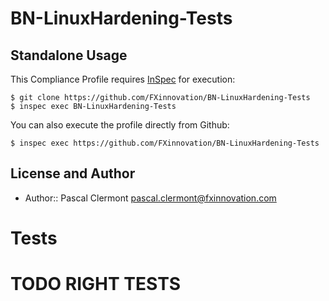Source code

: BN-LinuxHardening-Tests
=======================

## Standalone Usage

This Compliance Profile requires [InSpec](https://github.com/chef/inspec) for execution:

```
$ git clone https://github.com/FXinnovation/BN-LinuxHardening-Tests
$ inspec exec BN-LinuxHardening-Tests
```

You can also execute the profile directly from Github:

```
$ inspec exec https://github.com/FXinnovation/BN-LinuxHardening-Tests
```

## License and Author

* Author:: Pascal Clermont <pascal.clermont@fxinnovation.com>

# Tests
# TODO RIGHT TESTS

::::::::

The expected answer is the full listing above, transcribed exactly and without pictures.

* _Response below_
Source code

: BN-LinuxHardening-Tests
=======================

## Standalone Usage

This Compliance Profile requires [InSpec](https://github.com/chef/inspec) for execution:

```
$ git clone https://github.com/FXinnovation/BN-LinuxHardening-Tests
$ inspec exec BN-LinuxHardening-Tests
```

You can also execute the profile directly from Github:

```
$ inspec exec https://github.com/FXinnovation/BN-LinuxHardening-Tests
```

## License and Author

* Author:: Pascal Clermont <pascal.clermont@fxinnovation.com>

# Tests
# TODO RIGHT TESTS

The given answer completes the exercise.